Il en va de même pour vos données : ne les amenez pas avec vous si vous n’en avez pas vraiment besoin. Stockez les données sur le cloud, mais de manière sécurisée : utilisez un stockage sur le cloud qui supporte le chiffrement côté client (malheureusement, la plupart des services populaires ne le proposent pas, mais nous avons un guide des services qui le font) ou chiffrez les données avant la mise en ligne.

11. La sécurité des données n’est jamais garantie

Faites une copie de sécurité de toutes vos données avant de voyager. Utilisez des mots de passe forts pour chaque service ou application et déconnectez-vous des services avant de franchir des frontières. Il va sans dire que vous devez également protéger les systèmes d’exploitation de vos périphériques avec de bons mots de passe. En outre, ces mesures vous aideront si votre appareil est volé, ce qui est plus probable lorsque vous voyagez que quand vous êtes chez vous.
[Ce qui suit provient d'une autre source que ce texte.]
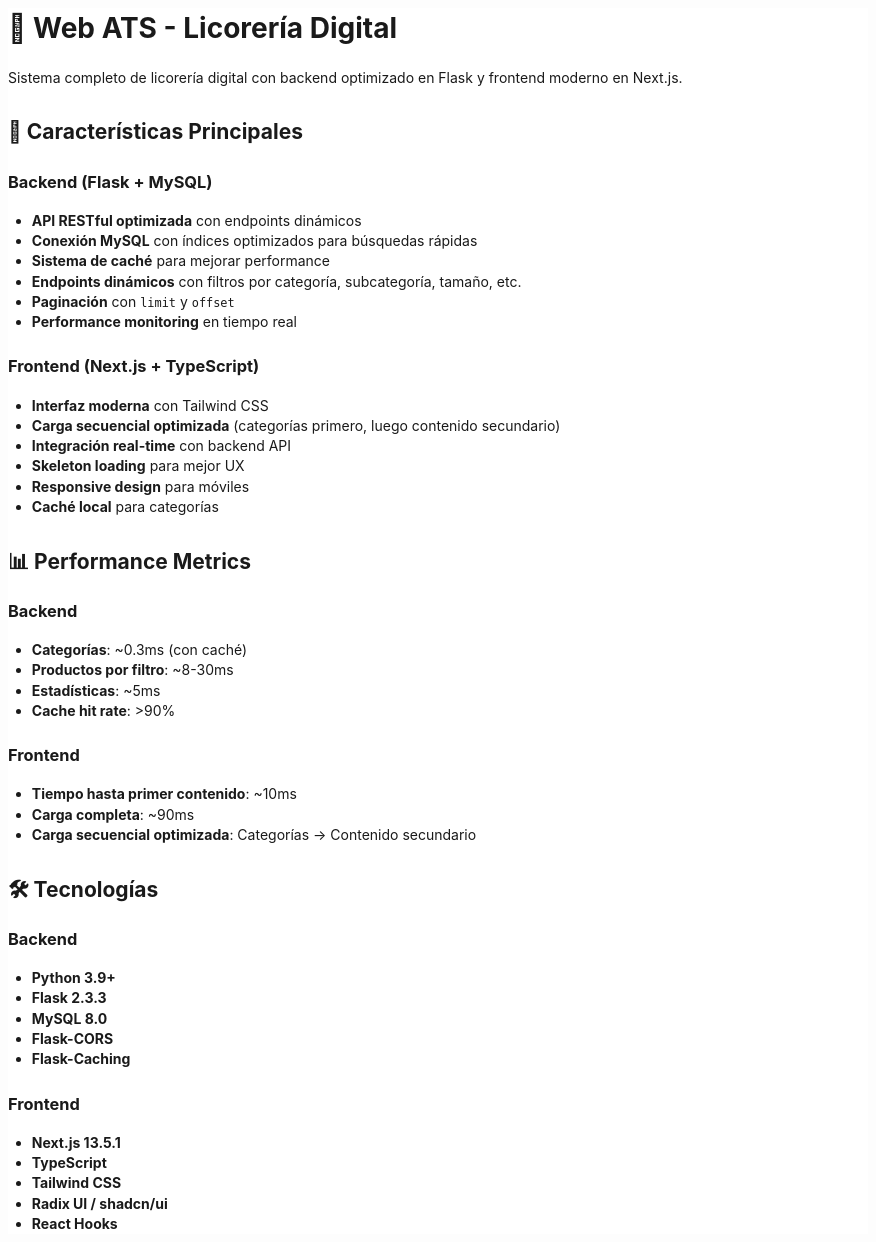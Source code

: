 # 🍷 Web ATS - Licorería Digital

Sistema completo de licorería digital con backend optimizado en Flask y frontend moderno en Next.js.

## 🚀 Características Principales

### Backend (Flask + MySQL)
- **API RESTful optimizada** con endpoints dinámicos
- **Conexión MySQL** con índices optimizados para búsquedas rápidas
- **Sistema de caché** para mejorar performance
- **Endpoints dinámicos** con filtros por categoría, subcategoría, tamaño, etc.
- **Paginación** con `limit` y `offset`
- **Performance monitoring** en tiempo real

### Frontend (Next.js + TypeScript)
- **Interfaz moderna** con Tailwind CSS
- **Carga secuencial optimizada** (categorías primero, luego contenido secundario)
- **Integración real-time** con backend API
- **Skeleton loading** para mejor UX
- **Responsive design** para móviles
- **Caché local** para categorías

## 📊 Performance Metrics

### Backend
- **Categorías**: ~0.3ms (con caché)
- **Productos por filtro**: ~8-30ms
- **Estadísticas**: ~5ms
- **Cache hit rate**: >90%

### Frontend
- **Tiempo hasta primer contenido**: ~10ms
- **Carga completa**: ~90ms
- **Carga secuencial optimizada**: Categorías → Contenido secundario

## 🛠️ Tecnologías

### Backend
- **Python 3.9+**
- **Flask 2.3.3**
- **MySQL 8.0**
- **Flask-CORS**
- **Flask-Caching**

### Frontend
- **Next.js 13.5.1**
- **TypeScript**
- **Tailwind CSS**
- **Radix UI / shadcn/ui**
- **React Hooks**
Supprimez toutes les données dont vous n’avez pas besoin ou qui pourraient susciter des questions dans votre lieu de destination (comme des photos qui peuvent ne pas avoir d’importance chez vous mais qui seraient problématiques dans d’autres pays, par exemple parce qu’elles montrent beaucoup de peau, disons, ou la consommation de drogues). Gardez à l’esprit que lorsque vous supprimez simplement des fichiers, ils ne sont pas vraiment effacés du disque ; supprimez donc vos données en toute sécurité.

Supprimer des fichiers en toute sécurité est assez facile sur les ordinateurs portables : là, vous avez beaucoup d’options ici, y compris le formatage pur et simple de disque (mais gardez à l’esprit que vous devez effectuer un « formatage de bas niveau », pas un « formatage rapide »), ou l’utilisation d’utilitaires spéciaux qui sont disponibles pour tous les systèmes d’exploitation de bureau. Par exemple, BleachBit supprime les fichiers et peut nettoyer le navigateur et l’historique de navigation récente ainsi que certaines choses plus obscures comme les miniatures (oui, ces petites prévisualisations de vos fichiers peuvent subsister même après la suppression de ceux-ci).

La suppression sécurisée sur les appareils mobiles est beaucoup plus délicate, mais tout de même possible : activez le chiffrement intégral du disque, puis effacez les clés de chiffrement, ce qui rendra les données indéchiffrables. Cette opération est intégrée dans la réinitialisation d’usine en iOS et dans la fonction  » power wash  » sur les Chromebooks (malheureusement, elle n’est pas disponible sur Android).

Pour en savoir plus, je vous recommande de suivre tout le discours de Kurt Opsahl et Daniel Wegemer. Il contient beaucoup de nuances juridiques et techniques supplémentaires.